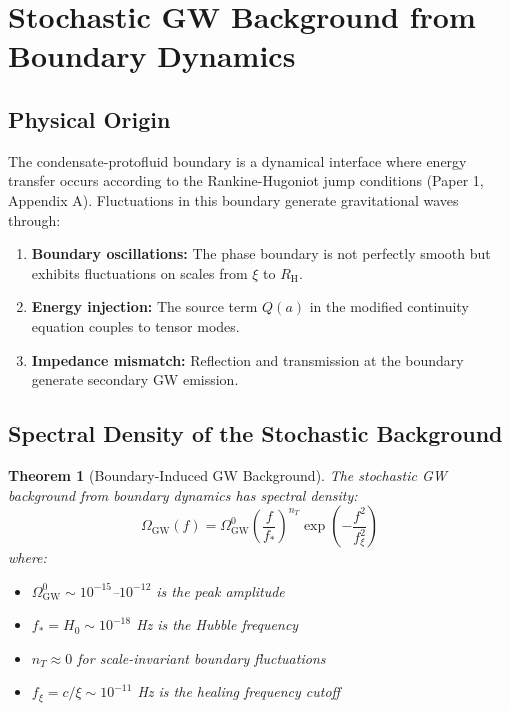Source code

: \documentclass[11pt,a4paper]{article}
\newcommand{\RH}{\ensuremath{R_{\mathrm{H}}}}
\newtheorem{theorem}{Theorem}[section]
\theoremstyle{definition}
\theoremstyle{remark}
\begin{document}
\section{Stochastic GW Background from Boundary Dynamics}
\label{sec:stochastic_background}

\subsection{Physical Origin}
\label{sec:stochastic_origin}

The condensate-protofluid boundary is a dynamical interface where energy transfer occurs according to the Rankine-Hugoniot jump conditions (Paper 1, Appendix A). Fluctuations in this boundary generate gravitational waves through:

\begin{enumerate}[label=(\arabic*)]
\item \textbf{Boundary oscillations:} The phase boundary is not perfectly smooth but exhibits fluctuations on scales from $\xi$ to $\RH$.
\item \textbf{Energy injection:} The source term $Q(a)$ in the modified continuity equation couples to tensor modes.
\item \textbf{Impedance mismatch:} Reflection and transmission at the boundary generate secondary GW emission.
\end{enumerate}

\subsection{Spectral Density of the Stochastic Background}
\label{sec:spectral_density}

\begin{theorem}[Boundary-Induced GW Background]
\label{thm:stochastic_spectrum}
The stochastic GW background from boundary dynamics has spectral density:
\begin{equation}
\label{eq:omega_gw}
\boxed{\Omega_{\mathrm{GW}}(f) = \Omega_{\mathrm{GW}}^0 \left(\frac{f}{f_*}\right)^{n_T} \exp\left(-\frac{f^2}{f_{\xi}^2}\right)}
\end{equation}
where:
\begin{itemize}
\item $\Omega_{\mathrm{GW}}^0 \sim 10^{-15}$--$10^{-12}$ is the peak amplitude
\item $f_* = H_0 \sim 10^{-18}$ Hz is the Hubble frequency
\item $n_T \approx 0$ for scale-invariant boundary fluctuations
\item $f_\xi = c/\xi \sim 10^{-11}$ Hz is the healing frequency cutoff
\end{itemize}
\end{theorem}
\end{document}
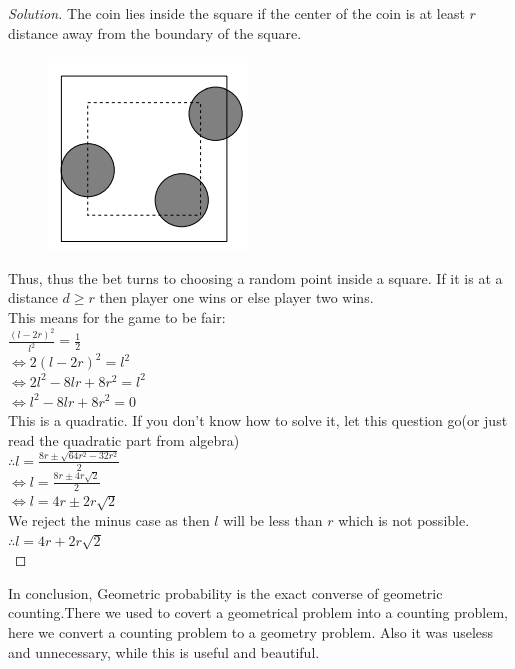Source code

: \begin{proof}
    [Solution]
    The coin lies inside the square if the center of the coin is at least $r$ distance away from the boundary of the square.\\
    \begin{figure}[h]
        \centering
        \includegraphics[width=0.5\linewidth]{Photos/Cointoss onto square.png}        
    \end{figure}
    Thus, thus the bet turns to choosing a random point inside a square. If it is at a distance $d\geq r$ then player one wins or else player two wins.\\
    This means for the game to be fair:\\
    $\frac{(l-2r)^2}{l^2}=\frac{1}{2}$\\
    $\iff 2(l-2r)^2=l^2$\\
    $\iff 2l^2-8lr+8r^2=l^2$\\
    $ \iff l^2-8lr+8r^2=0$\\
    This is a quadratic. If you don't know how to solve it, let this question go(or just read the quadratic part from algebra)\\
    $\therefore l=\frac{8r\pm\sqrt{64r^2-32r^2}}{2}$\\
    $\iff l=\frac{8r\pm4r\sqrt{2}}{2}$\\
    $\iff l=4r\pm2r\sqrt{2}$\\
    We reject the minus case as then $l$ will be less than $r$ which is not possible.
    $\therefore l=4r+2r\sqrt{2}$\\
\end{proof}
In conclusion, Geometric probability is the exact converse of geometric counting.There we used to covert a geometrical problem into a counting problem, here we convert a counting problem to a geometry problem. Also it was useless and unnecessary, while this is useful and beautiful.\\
◆ ◆ ◆ ◆
• [Exercise aim] From the opening line of the entries above to the line that holds "secondary GW emission.", inclusive, reproduce each line exactly and omit any picture.

• [Answer to this exercise]
Source code

: \documentclass[11pt,a4paper]{article}
\newcommand{\RH}{\ensuremath{R_{\mathrm{H}}}}
\newtheorem{theorem}{Theorem}[section]
\theoremstyle{definition}
\theoremstyle{remark}
\begin{document}
\section{Stochastic GW Background from Boundary Dynamics}
\label{sec:stochastic_background}

\subsection{Physical Origin}
\label{sec:stochastic_origin}

The condensate-protofluid boundary is a dynamical interface where energy transfer occurs according to the Rankine-Hugoniot jump conditions (Paper 1, Appendix A). Fluctuations in this boundary generate gravitational waves through:

\begin{enumerate}[label=(\arabic*)]
\item \textbf{Boundary oscillations:} The phase boundary is not perfectly smooth but exhibits fluctuations on scales from $\xi$ to $\RH$.
\item \textbf{Energy injection:} The source term $Q(a)$ in the modified continuity equation couples to tensor modes.
\item \textbf{Impedance mismatch:} Reflection and transmission at the boundary generate secondary GW emission.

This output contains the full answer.